Une source bien informée à La Haye a confirmé, dimanche, au Monde un « événement imminent », mais sans préciser la nature des charges ni le nom des mis en cause. Le procureur doit faire valider toute demande de mandat d’arrêt par trois juges, et cette ultime étape serait maintenant terminée, selon la même source. Plusieurs dirigeants israéliens ont affirmé au New York Times, sous le couvert de l’anonymat, craindre que le premier ministre israélien lui-même ne soit placé sous mandat d’arrêt. La presse israélienne avance aussi les noms du ministre de la défense, Yoav Gallant, et du chef d’état-major, Herzi Halevi.

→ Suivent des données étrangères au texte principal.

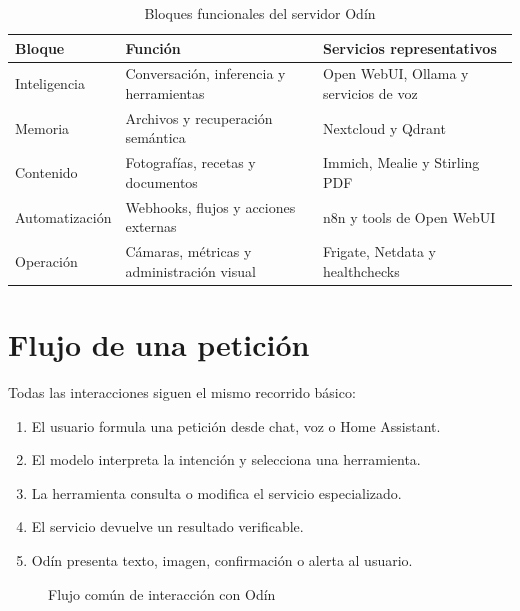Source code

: \begin{table}[H]
  \centering
  \caption{Bloques funcionales del servidor Odín}
  \label{tab:arquitectura-capas}
  \begin{tabularx}{\textwidth}{lXX}
    \toprule
    Bloque & Función & Servicios representativos \\
    \midrule
    Inteligencia & Conversación, inferencia y herramientas & Open WebUI,
    Ollama y servicios de voz \\
    Memoria & Archivos y recuperación semántica & Nextcloud y Qdrant \\
    Contenido & Fotografías, recetas y documentos & Immich, Mealie y
    Stirling PDF \\
    Automatización & Webhooks, flujos y acciones externas & n8n y tools de
    Open WebUI \\
    Operación & Cámaras, métricas y administración visual & Frigate, Netdata
    y healthchecks \\
    \bottomrule
  \end{tabularx}
\end{table}

\section{Flujo de una petición}
Todas las interacciones siguen el mismo recorrido básico:

\begin{enumerate}
  \item El usuario formula una petición desde chat, voz o Home Assistant.
  \item El modelo interpreta la intención y selecciona una herramienta.
  \item La herramienta consulta o modifica el servicio especializado.
  \item El servicio devuelve un resultado verificable.
  \item Odín presenta texto, imagen, confirmación o alerta al usuario.
\end{enumerate}

\begin{figure}[H]
  \centering
  \caption{Flujo común de interacción con Odín}
  \label{fig:flujo-odin}
\end{figure}

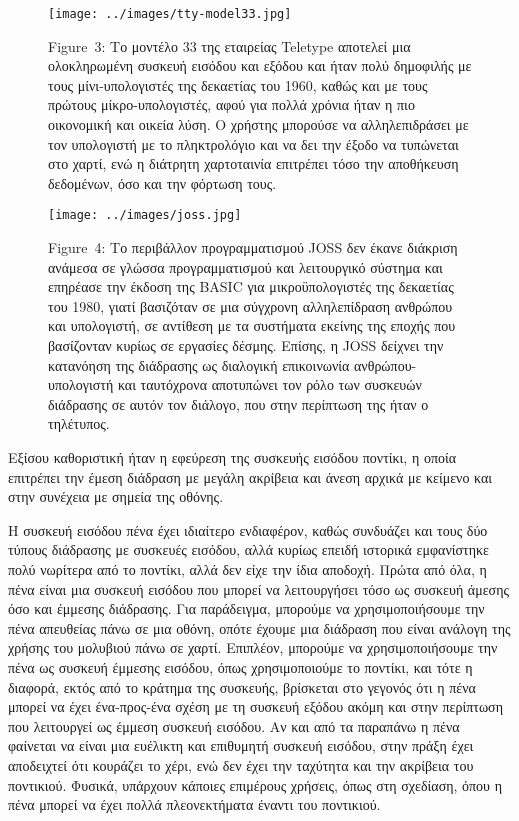 \documentclass[
]{article}
\begin{document}
\leavevmode{}%
\begin{figure}
\hypertarget{fig:tty-model33}{%
\centering
\texttt{[image: ../images/tty-model33.jpg]}
\caption{Figure~3: Το μοντέλο 33 της εταιρείας Teletype αποτελεί μια
ολοκληρωμένη συσκευή εισόδου και εξόδου και ήταν πολύ δημοφιλής με τους
μίνι-υπολογιστές της δεκαετίας του 1960, καθώς και με τους πρώτους
μίκρο-υπολογιστές, αφού για πολλά χρόνια ήταν η πιο οικονομική και
οικεία λύση. Ο χρήστης μπορούσε να αλληλεπιδράσει με τον υπολογιστή με
το πληκτρολόγιο και να δει την έξοδο να τυπώνεται στο χαρτί, ενώ η
διάτρητη χαρτοταινία επιτρέπει τόσο την αποθήκευση δεδομένων, όσο και
την φόρτωση τους.}\label{fig:tty-model33}
}
\end{figure}

\leavevmode{}%
\begin{figure}
\hypertarget{fig:joss}{%
\centering
\texttt{[image: ../images/joss.jpg]}
\caption{Figure~4: Το περιβάλλον προγραμματισμού JOSS δεν έκανε διάκριση
ανάμεσα σε γλώσσα προγραμματισμού και λειτουργικό σύστημα και επηρέασε
την έκδοση της BASIC για μικροϋπολογιστές της δεκαετίας του 1980, γιατί
βασιζόταν σε μια σύγχρονη αλληλεπίδραση ανθρώπου και υπολογιστή, σε
αντίθεση με τα συστήματα εκείνης της εποχής που βασίζονταν κυρίως σε
εργασίες δέσμης. Επίσης, η JOSS δείχνει την κατανόηση της διάδρασης ως
διαλογική επικοινωνία ανθρώπου-υπολογιστή και ταυτόχρονα αποτυπώνει τον
ρόλο των συσκευών διάδρασης σε αυτόν τον διάλογο, που στην περίπτωση της
ήταν ο τηλέτυπος.}\label{fig:joss}
}
\end{figure}

Εξίσου καθοριστική ήταν η εφεύρεση της συσκευής εισόδου ποντίκι, η οποία
επιτρέπει την έμεση διάδραση με μεγάλη ακρίβεια και άνεση αρχικά με
κείμενο και στην συνέχεια με σημεία της οθόνης.

Η συσκευή εισόδου πένα έχει ιδιαίτερο ενδιαφέρον, καθώς συνδυάζει και
τους δύο τύπους διάδρασης με συσκευές εισόδου, αλλά κυρίως επειδή
ιστορικά εμφανίστηκε πολύ νωρίτερα από το ποντίκι, αλλά δεν είχε την
ίδια αποδοχή. Πρώτα από όλα, η πένα είναι μια συσκευή εισόδου που μπορεί
να λειτουργήσει τόσο ως συσκευή άμεσης όσο και έμμεσης διάδρασης. Για
παράδειγμα, μπορούμε να χρησιμοποιήσουμε την πένα απευθείας πάνω σε μια
οθόνη, οπότε έχουμε μια διάδραση που είναι ανάλογη της χρήσης του
μολυβιού πάνω σε χαρτί. Επιπλέον, μπορούμε να χρησιμοποιήσουμε την πένα
ως συσκευή έμμεσης εισόδου, όπως χρησιμοποιούμε το ποντίκι, και τότε η
διαφορά, εκτός από το κράτημα της συσκευής, βρίσκεται στο γεγονός ότι η
πένα μπορεί να έχει ένα-προς-ένα σχέση με τη συσκευή εξόδου ακόμη και
στην περίπτωση που λειτουργεί ως έμμεση συσκευή εισόδου. Αν και από τα
παραπάνω η πένα φαίνεται να είναι μια ευέλικτη και επιθυμητή συσκευή
εισόδου, στην πράξη έχει αποδειχτεί ότι κουράζει το χέρι, ενώ δεν έχει
την ταχύτητα και την ακρίβεια του ποντικιού. Φυσικά, υπάρχουν κάποιες
επιμέρους χρήσεις, όπως στη σχεδίαση, όπου η πένα μπορεί να έχει πολλά
πλεονεκτήματα έναντι του ποντικιού.
\end{document}
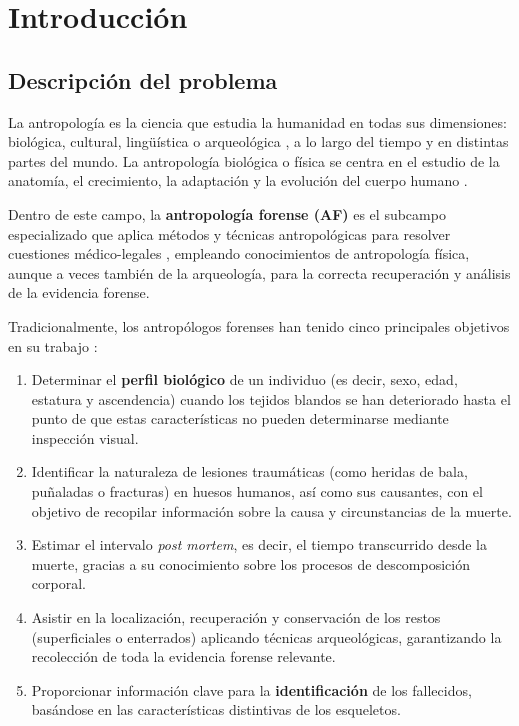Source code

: 
\chapter{Introducción}


\section{Descripción del problema}

La antropología es la ciencia que estudia la humanidad en todas sus dimensiones: biológica, cultural, 
lingüística o arqueológica \cite{AAA2022AnthropologyDefinition}, a lo largo del tiempo y en distintas partes 
del mundo. La antropología biológica o física se centra en el estudio de la anatomía, el crecimiento, la 
adaptación y la evolución del cuerpo humano \cite{nawrocki2006}. 

Dentro de este campo, la \textbf{antropología forense (AF)} es el subcampo especializado que aplica métodos y 
técnicas antropológicas para resolver cuestiones médico-legales \cite{nawrocki2006}, empleando conocimientos 
de antropología física, aunque a veces también de la arqueología, para la correcta recuperación y análisis de 
la evidencia forense.

Tradicionalmente, los antropólogos forenses han tenido cinco principales objetivos en su trabajo 
\cite{byers2023}:

\begin{enumerate}

    \item Determinar el \textbf{perfil biológico} de un individuo (es decir, sexo, edad, estatura y 
    ascendencia) cuando los tejidos blandos se han deteriorado hasta el punto de que estas características no 
    pueden determinarse mediante inspección visual. 

    \item Identificar la naturaleza de lesiones traumáticas (como heridas de bala, puñaladas o fracturas) en 
    huesos humanos, así como sus causantes, con el objetivo de recopilar información sobre la causa y 
    circunstancias de la muerte.

    \item Estimar el intervalo \textit{post mortem}, es decir, el tiempo transcurrido desde la muerte, gracias 
    a su conocimiento sobre los procesos de descomposición corporal.
    
    \item Asistir en la localización, recuperación y conservación de los restos (superficiales o enterrados) 
    aplicando técnicas arqueológicas, garantizando la recolección de toda la evidencia forense relevante.

    \item Proporcionar información clave para la \textbf{identificación} de los fallecidos, basándose en las 
    características distintivas de los esqueletos.

\end{enumerate}

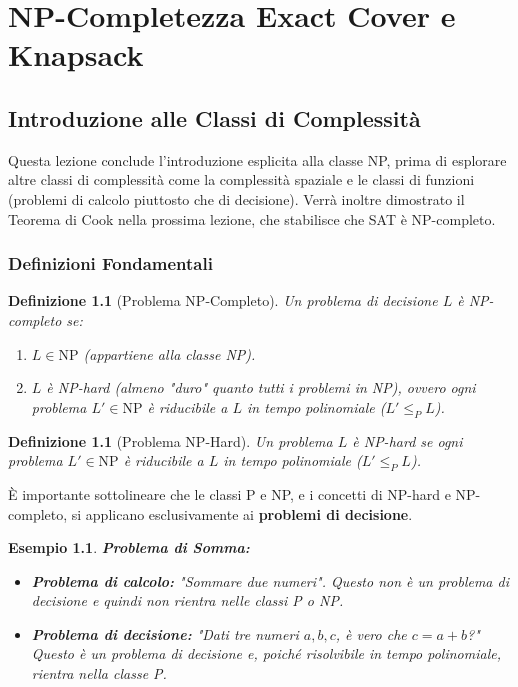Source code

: \documentclass[a4paper, 11pt]{book} %
\newtheorem{definition}[theorem]{Definizione}
\newtheorem{example}[theorem]{Esempio}
\theoremstyle{definition}
\begin{document}
\chapter{NP-Completezza Exact Cover e Knapsack}



\section{Introduzione alle Classi di Complessità}

Questa lezione conclude l'introduzione esplicita alla classe NP, prima di esplorare altre classi di complessità come la complessità spaziale e le classi di funzioni (problemi di calcolo piuttosto che di decisione). Verrà inoltre dimostrato il Teorema di Cook nella prossima lezione, che stabilisce che SAT è NP-completo.

\subsection{Definizioni Fondamentali}

\begin{definition}[Problema NP-Completo]
Un problema di decisione $L$ è NP-completo se:
\begin{enumerate}
    \item $L \in \text{NP}$ (appartiene alla classe NP).
    \item $L$ è NP-hard (almeno "duro" quanto tutti i problemi in NP), ovvero ogni problema $L' \in \text{NP}$ è riducibile a $L$ in tempo polinomiale ($L' \le_P L$).
\end{enumerate}
\end{definition}

\begin{definition}[Problema NP-Hard]
Un problema $L$ è NP-hard se ogni problema $L' \in \text{NP}$ è riducibile a $L$ in tempo polinomiale ($L' \le_P L$).
\end{definition}

È importante sottolineare che le classi P e NP, e i concetti di NP-hard e NP-completo, si applicano esclusivamente ai \textbf{problemi di decisione}.

\begin{example}
\textbf{Problema di Somma:}
\begin{itemize}
    \item \textbf{Problema di calcolo:} "Sommare due numeri". Questo non è un problema di decisione e quindi non rientra nelle classi P o NP.
    \item \textbf{Problema di decisione:} "Dati tre numeri $a, b, c$, è vero che $c = a+b$?" Questo è un problema di decisione e, poiché risolvibile in tempo polinomiale, rientra nella classe P.
\end{itemize}
\end{example}
\end{document}
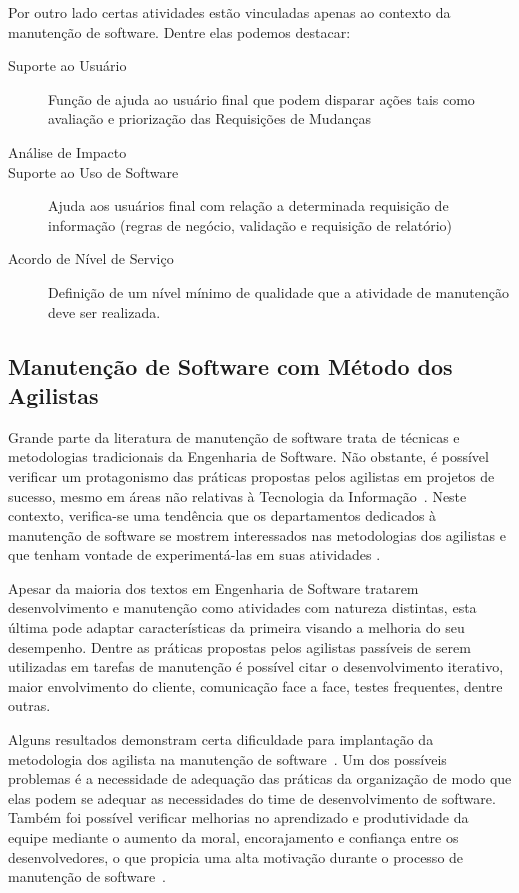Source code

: Por outro lado certas atividades estão vinculadas apenas ao contexto da manutenção de software. Dentre elas podemos destacar:

\begin{description}
	\item[Suporte ao Usuário] Função de ajuda ao usuário final que podem disparar ações tais como avaliação e
		priorização das Requisições de Mudanças
	\item [Análise de Impacto] 
	\item [Suporte ao Uso de Software] Ajuda aos usuários final com relação a determinada requisição
		de informação (regras de negócio, validação e requisição de relatório)
	\item [Acordo de Nível de Serviço] Definição de um nível mínimo de qualidade que a atividade de
		manutenção deve ser realizada.	
\end{description}

\subsection{Manutenção de Software com Método dos Agilistas}
\label{sub:manutenção_de_software_com_método_dos_agilistas}

Grande parte da literatura de manutenção de software trata de técnicas e metodologias tradicionais
da Engenharia de Software. Não obstante, é possível verificar um protagonismo das práticas propostas
pelos agilistas em projetos de sucesso, mesmo em áreas não relativas à Tecnologia da Informação~\cite{Serrador2015}. Neste contexto, verifica-se uma tendência que os departamentos dedicados à
manutenção de software se mostrem interessados nas metodologias dos agilistas e que tenham vontade
de experimentá-las em suas atividades \cite{Heeager2015}.

Apesar da maioria dos textos em Engenharia de Software tratarem desenvolvimento e manutenção como
atividades com natureza distintas, esta última pode adaptar características da primeira visando a
melhoria do seu desempenho. Dentre as práticas propostas pelos agilistas passíveis de serem
utilizadas em tarefas de manutenção é possível citar o desenvolvimento iterativo, maior envolvimento
do cliente, comunicação face a face, testes frequentes, dentre outras.

Alguns resultados demonstram certa dificuldade para implantação da metodologia dos agilista na
manutenção de software~\cite{1402140}. Um dos possíveis problemas é a necessidade de adequação das
práticas da organização de modo que elas podem se adequar as necessidades do time de desenvolvimento
de software. Também foi possível verificar melhorias no aprendizado e produtividade da equipe
mediante o aumento da moral, encorajamento e confiança entre os desenvolvedores, o que propicia uma
alta motivação durante o processo de manutenção de software~\cite{Choudhari:2014:EIM:2557833.2557845}.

C’est en mars 2021 que le bureau du procureur de la CPI a ouvert une enquête sur les crimes commis dans les territoires palestiniens occupés. Cette procédure vise l’ensemble des violations du droit international perpétrées, depuis 2014, par Israël en Cisjordanie et dans la bande de Gaza, donc y compris celles en cours dans l’offensive contre le Hamas dans l’enclave palestinienne, qui a fait près de 35 000 morts. Lors d’une conférence de presse au Caire, le 29 octobre 2023, le procureur Karim Khan a aussi confirmé sa compétence pour l’attaque perpétrée, le 7 octobre 2023, dans le sud d’Israël par le Hamas, qui a fait 1 170 morts. Au moins deux responsables du Hamas pourraient aussi être poursuivis, selon les informations du Monde.

Action diplomatique
Les premiers signes d’inquiétude en Israël sont apparus mi-avril. Au lendemain d’une visite de David Cameron et d’Annalena Baerbock, les ministres des affaires étrangères britannique et allemand, Benyamin Nétanyahou avait convoqué une « discussion d’urgence », selon la chaîne de télévision 12 israélienne, pour coordonner une action diplomatique destinée à contrer les mandats d’arrêt.

Sous l’administration Trump, des sanctions avaient été prononcées contre la procureure générale de la CPI d’alors, Fatou Bensouda, pour la dissuader de lancer des poursuites contre des responsables américains, pour des crimes présumés en Afghanistan, et contre les alliés des Etats-Unis, en particulier Israël. Elles ont été levées par le président Joe Biden, mais le secrétaire d’Etat, Antony Blinken, a, depuis, rappelé l’opposition des Etats-Unis à toute enquête qui viserait des responsables israéliens. A l’instar d’Israël, Washington n’est pas membre de la CPI et argue que celle-ci n’est dès lors pas compétente pour poursuivre ses ressortissants ni ceux de l’Etat hébreu. M. Biden avait toutefois salué l’émission, en mars 2023, d’un mandat d’arrêt contre Vladimir Poutine, alors que la Russie n’est pas non plus membre de la CPI.

Indépendante de l’ONU, la CPI a en fait une compétence légale pour enquêter sur les auteurs de crimes commis sur le territoire d’Etats membres. C’était le cas de l’Afghanistan et c’est le cas de la Palestine, depuis 2015. L’enquête de la CPI est totalement distincte des procédures enclenchées devant la Cour internationale de justice, la plus haute juridiction de l’ONU, chargée des différends entre Etats. L’Afrique du Sud y accuse Israël de génocide contre les Palestiniens de Gaza. Elle est aussi saisie d’une plainte du Nicaragua, qui accuse l’Allemagne de complicité de génocide et a demandé aux juges de prononcer des mesures d’urgence. Leur décision sera rendue mardi.